- _Work to be completed_
Filter these entries down to the lines that hold the word "mathbf", and show each of them.

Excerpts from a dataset
※
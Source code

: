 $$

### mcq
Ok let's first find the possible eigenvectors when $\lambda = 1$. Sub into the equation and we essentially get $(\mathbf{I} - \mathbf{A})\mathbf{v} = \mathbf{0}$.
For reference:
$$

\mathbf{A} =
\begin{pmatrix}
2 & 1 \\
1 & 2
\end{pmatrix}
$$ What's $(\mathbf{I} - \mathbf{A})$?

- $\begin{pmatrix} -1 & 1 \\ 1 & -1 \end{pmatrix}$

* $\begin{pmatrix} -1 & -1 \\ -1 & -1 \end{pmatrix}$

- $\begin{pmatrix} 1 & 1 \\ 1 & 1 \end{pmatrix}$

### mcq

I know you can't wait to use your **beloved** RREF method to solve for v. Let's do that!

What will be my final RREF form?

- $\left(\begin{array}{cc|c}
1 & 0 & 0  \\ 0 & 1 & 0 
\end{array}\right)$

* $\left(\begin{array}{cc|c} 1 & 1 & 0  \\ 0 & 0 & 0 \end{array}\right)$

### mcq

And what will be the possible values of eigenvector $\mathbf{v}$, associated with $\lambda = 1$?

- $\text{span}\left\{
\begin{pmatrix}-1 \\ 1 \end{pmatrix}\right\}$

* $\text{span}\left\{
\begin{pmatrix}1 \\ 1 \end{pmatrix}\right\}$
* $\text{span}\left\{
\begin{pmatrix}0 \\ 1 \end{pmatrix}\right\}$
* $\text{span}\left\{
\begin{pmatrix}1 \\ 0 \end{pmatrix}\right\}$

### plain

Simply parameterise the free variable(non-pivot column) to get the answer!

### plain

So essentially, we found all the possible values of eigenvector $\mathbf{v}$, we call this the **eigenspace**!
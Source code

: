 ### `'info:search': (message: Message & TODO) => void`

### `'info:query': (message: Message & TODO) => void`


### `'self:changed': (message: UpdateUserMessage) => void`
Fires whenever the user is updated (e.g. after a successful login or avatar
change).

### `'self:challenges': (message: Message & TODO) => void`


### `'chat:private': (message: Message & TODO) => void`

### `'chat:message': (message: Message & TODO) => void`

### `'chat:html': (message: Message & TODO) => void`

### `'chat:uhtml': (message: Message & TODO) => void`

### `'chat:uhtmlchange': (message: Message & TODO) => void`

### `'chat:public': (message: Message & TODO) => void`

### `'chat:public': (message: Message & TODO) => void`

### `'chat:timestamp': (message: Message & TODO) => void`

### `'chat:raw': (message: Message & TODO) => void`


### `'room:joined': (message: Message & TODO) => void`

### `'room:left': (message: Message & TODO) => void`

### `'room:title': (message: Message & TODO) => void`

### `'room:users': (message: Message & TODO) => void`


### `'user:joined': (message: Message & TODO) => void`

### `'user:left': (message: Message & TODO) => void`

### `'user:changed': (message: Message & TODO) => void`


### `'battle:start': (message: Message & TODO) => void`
※
- _Solution_
Ok let's first find the possible eigenvectors when $\lambda = 1$. Sub into the equation and we essentially get $(\mathbf{I} - \mathbf{A})\mathbf{v} = \mathbf{0}$.
\mathbf{A} =
$$ What's $(\mathbf{I} - \mathbf{A})$?
And what will be the possible values of eigenvector $\mathbf{v}$, associated with $\lambda = 1$?
So essentially, we found all the possible values of eigenvector $\mathbf{v}$, we call this the **eigenspace**!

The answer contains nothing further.